O desinteresse também é destacado como uma forte motivação da evasão escolar dos jovens brasileiros, segundos dados da Pnad (IBGE, 2018) realizado pelo IBGE.3 A média de anos de estudo das pessoas com 25 anos ou mais, em 2018, era de 9,3 anos. No entanto, as Regiões Nordeste (7,9) e Norte (8,7) ficaram abaixo da média nacional. Um jovem que concluiu todas as etapas da sua formação educacional (da infantil ao ensino superior) teria a oportunidade de ter, em média, 16 ou 17 anos de estudos, portanto, grande parte dos jovens brasileiros mal chegam na metade dessas formações. Pessoas brancas possuem mais anos de estudos do que as pessoas pretas. O grau de escolaridade das mulheres é mais elevado do que dos homens. Os jovens que finalizaram a educação básica obrigatória representavam 47,4%, em 2018. Em especial, chama-se atenção para o percentual de 16% de pessoas com o ensino superior completo. Comparando com os países da América Latina, aos 25 anos ou mais de idade, quando os jovens deveriam ter a experiência de concluir um ensino superior, o Brasil fica atrás da Argentina (21%), do Chile (22%) e da Colômbia (22%) em jovens diplomados. O gargalo do abandono ocorre quando um jovem cursa o ensino fundamental. É nesse momento que a escola fica desinteressante.

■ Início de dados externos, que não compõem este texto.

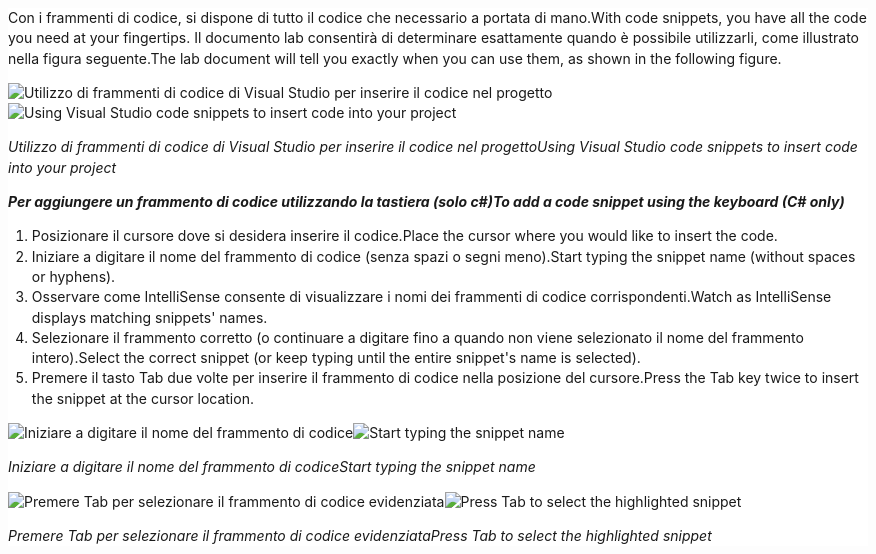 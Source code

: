 <span data-ttu-id="07874-394">Con i frammenti di codice, si dispone di tutto il codice che necessario a portata di mano.</span><span class="sxs-lookup"><span data-stu-id="07874-394">With code snippets, you have all the code you need at your fingertips.</span></span> <span data-ttu-id="07874-395">Il documento lab consentirà di determinare esattamente quando è possibile utilizzarli, come illustrato nella figura seguente.</span><span class="sxs-lookup"><span data-stu-id="07874-395">The lab document will tell you exactly when you can use them, as shown in the following figure.</span></span>

<span data-ttu-id="07874-396">![Utilizzo di frammenti di codice di Visual Studio per inserire il codice nel progetto](aspnet-mvc-4-dependency-injection/_static/image19.png "frammenti di codice tramite Visual Studio per inserire codice nel progetto")</span><span class="sxs-lookup"><span data-stu-id="07874-396">![Using Visual Studio code snippets to insert code into your project](aspnet-mvc-4-dependency-injection/_static/image19.png "Using Visual Studio code snippets to insert code into your project")</span></span>

<span data-ttu-id="07874-397">*Utilizzo di frammenti di codice di Visual Studio per inserire il codice nel progetto*</span><span class="sxs-lookup"><span data-stu-id="07874-397">*Using Visual Studio code snippets to insert code into your project*</span></span>

<span data-ttu-id="07874-398">***Per aggiungere un frammento di codice utilizzando la tastiera (solo c#)***</span><span class="sxs-lookup"><span data-stu-id="07874-398">***To add a code snippet using the keyboard (C# only)***</span></span>

1. <span data-ttu-id="07874-399">Posizionare il cursore dove si desidera inserire il codice.</span><span class="sxs-lookup"><span data-stu-id="07874-399">Place the cursor where you would like to insert the code.</span></span>
2. <span data-ttu-id="07874-400">Iniziare a digitare il nome del frammento di codice (senza spazi o segni meno).</span><span class="sxs-lookup"><span data-stu-id="07874-400">Start typing the snippet name (without spaces or hyphens).</span></span>
3. <span data-ttu-id="07874-401">Osservare come IntelliSense consente di visualizzare i nomi dei frammenti di codice corrispondenti.</span><span class="sxs-lookup"><span data-stu-id="07874-401">Watch as IntelliSense displays matching snippets' names.</span></span>
4. <span data-ttu-id="07874-402">Selezionare il frammento corretto (o continuare a digitare fino a quando non viene selezionato il nome del frammento intero).</span><span class="sxs-lookup"><span data-stu-id="07874-402">Select the correct snippet (or keep typing until the entire snippet's name is selected).</span></span>
5. <span data-ttu-id="07874-403">Premere il tasto Tab due volte per inserire il frammento di codice nella posizione del cursore.</span><span class="sxs-lookup"><span data-stu-id="07874-403">Press the Tab key twice to insert the snippet at the cursor location.</span></span>

<span data-ttu-id="07874-404">![Iniziare a digitare il nome del frammento di codice](aspnet-mvc-4-dependency-injection/_static/image20.png "inizia a digitare il nome del frammento di codice")</span><span class="sxs-lookup"><span data-stu-id="07874-404">![Start typing the snippet name](aspnet-mvc-4-dependency-injection/_static/image20.png "Start typing the snippet name")</span></span>

<span data-ttu-id="07874-405">*Iniziare a digitare il nome del frammento di codice*</span><span class="sxs-lookup"><span data-stu-id="07874-405">*Start typing the snippet name*</span></span>

<span data-ttu-id="07874-406">![Premere Tab per selezionare il frammento di codice evidenziata](aspnet-mvc-4-dependency-injection/_static/image21.png "premere Tab per selezionare il frammento evidenziato")</span><span class="sxs-lookup"><span data-stu-id="07874-406">![Press Tab to select the highlighted snippet](aspnet-mvc-4-dependency-injection/_static/image21.png "Press Tab to select the highlighted snippet")</span></span>

<span data-ttu-id="07874-407">*Premere Tab per selezionare il frammento di codice evidenziata*</span><span class="sxs-lookup"><span data-stu-id="07874-407">*Press Tab to select the highlighted snippet*</span></span>
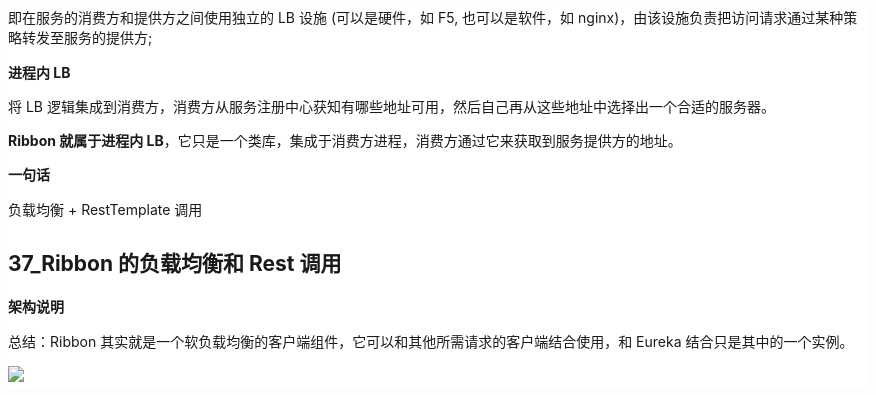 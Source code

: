 即在服务的消费方和提供方之间使用独立的 LB 设施 (可以是硬件，如 F5, 也可以是软件，如 nginx)，由该设施负责把访问请求通过某种策略转发至服务的提供方;

**进程内 LB**

将 LB 逻辑集成到消费方，消费方从服务注册中心获知有哪些地址可用，然后自己再从这些地址中选择出一个合适的服务器。

**Ribbon 就属于进程内 LB**，它只是一个类库，集成于消费方进程，消费方通过它来获取到服务提供方的地址。

**一句话**

负载均衡 + RestTemplate 调用

37_Ribbon 的负载均衡和 Rest 调用
------------------------

**架构说明**

总结：Ribbon 其实就是一个软负载均衡的客户端组件，它可以和其他所需请求的客户端结合使用，和 Eureka 结合只是其中的一个实例。

![](https://img-blog.csdnimg.cn/img_convert/145b915e56a85383b3ad40f0bb2256e0.png)

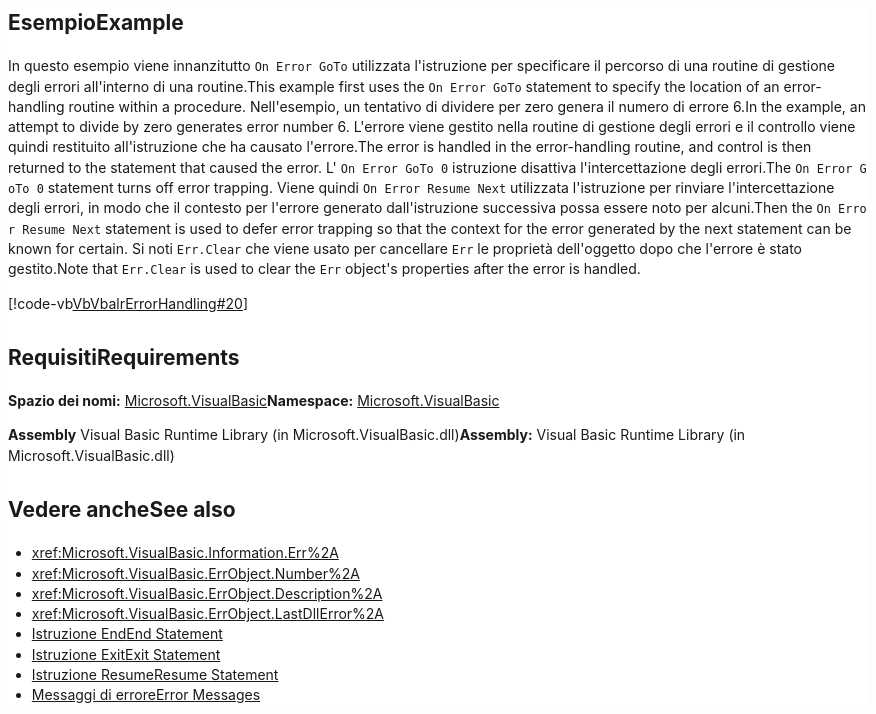 ## <a name="example"></a><span data-ttu-id="a1cd2-175">Esempio</span><span class="sxs-lookup"><span data-stu-id="a1cd2-175">Example</span></span>
 <span data-ttu-id="a1cd2-176">In questo esempio viene innanzitutto `On Error GoTo` utilizzata l'istruzione per specificare il percorso di una routine di gestione degli errori all'interno di una routine.</span><span class="sxs-lookup"><span data-stu-id="a1cd2-176">This example first uses the `On Error GoTo` statement to specify the location of an error-handling routine within a procedure.</span></span> <span data-ttu-id="a1cd2-177">Nell'esempio, un tentativo di dividere per zero genera il numero di errore 6.</span><span class="sxs-lookup"><span data-stu-id="a1cd2-177">In the example, an attempt to divide by zero generates error number 6.</span></span> <span data-ttu-id="a1cd2-178">L'errore viene gestito nella routine di gestione degli errori e il controllo viene quindi restituito all'istruzione che ha causato l'errore.</span><span class="sxs-lookup"><span data-stu-id="a1cd2-178">The error is handled in the error-handling routine, and control is then returned to the statement that caused the error.</span></span> <span data-ttu-id="a1cd2-179">L' `On Error GoTo 0` istruzione disattiva l'intercettazione degli errori.</span><span class="sxs-lookup"><span data-stu-id="a1cd2-179">The `On Error GoTo 0` statement turns off error trapping.</span></span> <span data-ttu-id="a1cd2-180">Viene quindi `On Error Resume Next` utilizzata l'istruzione per rinviare l'intercettazione degli errori, in modo che il contesto per l'errore generato dall'istruzione successiva possa essere noto per alcuni.</span><span class="sxs-lookup"><span data-stu-id="a1cd2-180">Then the `On Error Resume Next` statement is used to defer error trapping so that the context for the error generated by the next statement can be known for certain.</span></span> <span data-ttu-id="a1cd2-181">Si noti `Err.Clear` che viene usato per cancellare `Err` le proprietà dell'oggetto dopo che l'errore è stato gestito.</span><span class="sxs-lookup"><span data-stu-id="a1cd2-181">Note that `Err.Clear` is used to clear the `Err` object's properties after the error is handled.</span></span>

 [!code-vb[VbVbalrErrorHandling#20](~/samples/snippets/visualbasic/VS_Snippets_VBCSharp/VbVbalrErrorHandling/VB/Class1.vb#20)]

## <a name="requirements"></a><span data-ttu-id="a1cd2-182">Requisiti</span><span class="sxs-lookup"><span data-stu-id="a1cd2-182">Requirements</span></span>
 <span data-ttu-id="a1cd2-183">**Spazio dei nomi:** [Microsoft.VisualBasic](../../../visual-basic/language-reference/runtime-library-members.md)</span><span class="sxs-lookup"><span data-stu-id="a1cd2-183">**Namespace:** [Microsoft.VisualBasic](../../../visual-basic/language-reference/runtime-library-members.md)</span></span>

 <span data-ttu-id="a1cd2-184">**Assembly** Visual Basic Runtime Library (in Microsoft.VisualBasic.dll)</span><span class="sxs-lookup"><span data-stu-id="a1cd2-184">**Assembly:** Visual Basic Runtime Library (in Microsoft.VisualBasic.dll)</span></span>

## <a name="see-also"></a><span data-ttu-id="a1cd2-185">Vedere anche</span><span class="sxs-lookup"><span data-stu-id="a1cd2-185">See also</span></span>

- <xref:Microsoft.VisualBasic.Information.Err%2A>
- <xref:Microsoft.VisualBasic.ErrObject.Number%2A>
- <xref:Microsoft.VisualBasic.ErrObject.Description%2A>
- <xref:Microsoft.VisualBasic.ErrObject.LastDllError%2A>
- [<span data-ttu-id="a1cd2-186">Istruzione End</span><span class="sxs-lookup"><span data-stu-id="a1cd2-186">End Statement</span></span>](../../../visual-basic/language-reference/statements/end-statement.md)
- [<span data-ttu-id="a1cd2-187">Istruzione Exit</span><span class="sxs-lookup"><span data-stu-id="a1cd2-187">Exit Statement</span></span>](../../../visual-basic/language-reference/statements/exit-statement.md)
- [<span data-ttu-id="a1cd2-188">Istruzione Resume</span><span class="sxs-lookup"><span data-stu-id="a1cd2-188">Resume Statement</span></span>](../../../visual-basic/language-reference/statements/resume-statement.md)
- [<span data-ttu-id="a1cd2-189">Messaggi di errore</span><span class="sxs-lookup"><span data-stu-id="a1cd2-189">Error Messages</span></span>](../../../visual-basic/language-reference/error-messages/index.md)
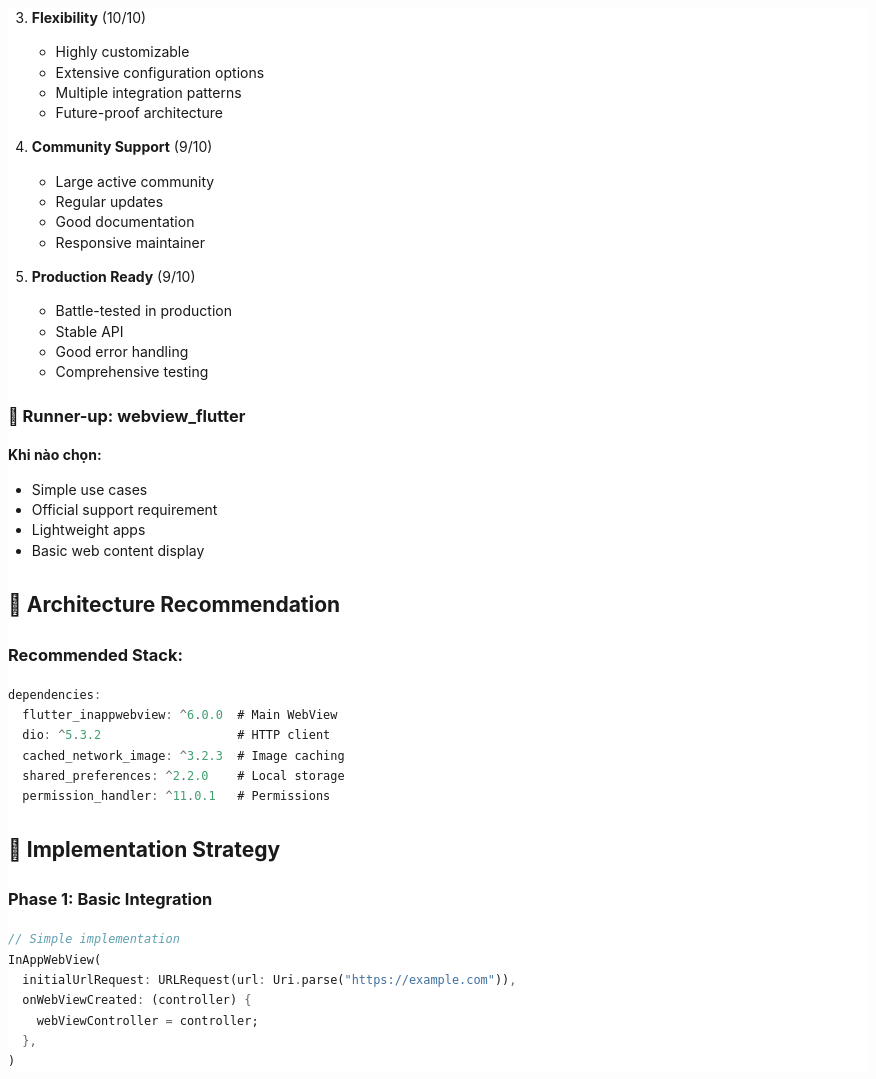 3. **Flexibility** (10/10)

   - Highly customizable
   - Extensive configuration options
   - Multiple integration patterns
   - Future-proof architecture

4. **Community Support** (9/10)

   - Large active community
   - Regular updates
   - Good documentation
   - Responsive maintainer

5. **Production Ready** (9/10)
   - Battle-tested in production
   - Stable API
   - Good error handling
   - Comprehensive testing

### 🥈 Runner-up: webview_flutter

**Khi nào chọn:**

- Simple use cases
- Official support requirement
- Lightweight apps
- Basic web content display

## 📐 Architecture Recommendation

### Recommended Stack:

```dart
dependencies:
  flutter_inappwebview: ^6.0.0  # Main WebView
  dio: ^5.3.2                   # HTTP client
  cached_network_image: ^3.2.3  # Image caching
  shared_preferences: ^2.2.0    # Local storage
  permission_handler: ^11.0.1   # Permissions
```

## 🚀 Implementation Strategy

### Phase 1: Basic Integration

```dart
// Simple implementation
InAppWebView(
  initialUrlRequest: URLRequest(url: Uri.parse("https://example.com")),
  onWebViewCreated: (controller) {
    webViewController = controller;
  },
)
```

Segundo os dados da Pnad (2018), quase metade dos jovens do sexo masculino deixam de estudar para trabalhar, pois a captura do mundo do trabalho é uma necessidade imediata. Já entre as mulheres, a maior motivação foi a necessidade de realizar as tarefas domésticas e trabalhar cuidando de pessoas (atividade conhecida como cuidadora de idosos ou de crianças, ou cuidados não remunerados de um familiar). Após as amarras laborais, o desinteresse representa a razão seguinte de abandono das escolas, instituição essa envolta por contradições, pois é comumente reconhecida pelos jovens e por profissionais da educação como uma instituição desatualizada e inadequada aos interesses e desejos juvenis de informação, pertencimento, segurança e vinculação de projetos de futuro.
O significado de “desinteresse” que perpassa as narrativas juvenis em suas vivências com os estudos e o trabalho, está situado em um contexto de precarização dos acessos às políticas sociais, mas, é tomado pelo senso comum como uma forma de desapego juvenil à ideia de compromisso e responsabilidade, rótulos clássicos que reforçam as formas estereotipadas de se perceber à condição juvenil. Importante considerar que há pressões de um modelo de sociedade que estabelece o que considera como um exemplo de sucesso e honradez nas trajetórias juvenis. Suas imagens de futuro são associadas a um trabalho com estabilidade, uma família heteronormativa e uma religião cristã. O paradigma da felicidade deve colocá-los longe de drogas, “más influências”, “farras”, sexos eventuais e transgressões de toda ordem. Mesmo aqueles que se equilibram numa fronteira tênue de comportamentos regidos por moralidades e imoralidades, sentem as pressões de uma vida desenhada por esses moldes de segurança e dignidade. O Brasil é um país onde grande parte dos jovens precisam acessar as políticas de proteção social para superarem as desvantagens socioeconômicas e culturais na trajetória de famílias marcadas por desigualdades e pobrezas extremas. Com isso, esse contexto social é produtor de diversos personagens que encenam suas performances juvenis sob riscos diversos. Grande parte dos jovens brasileiros possuem baixa escolaridade, frágil inserção no mundo do trabalho, desigualdades de acesso às políticas de moradia, segurança, iluminação, mobilidade e cultura.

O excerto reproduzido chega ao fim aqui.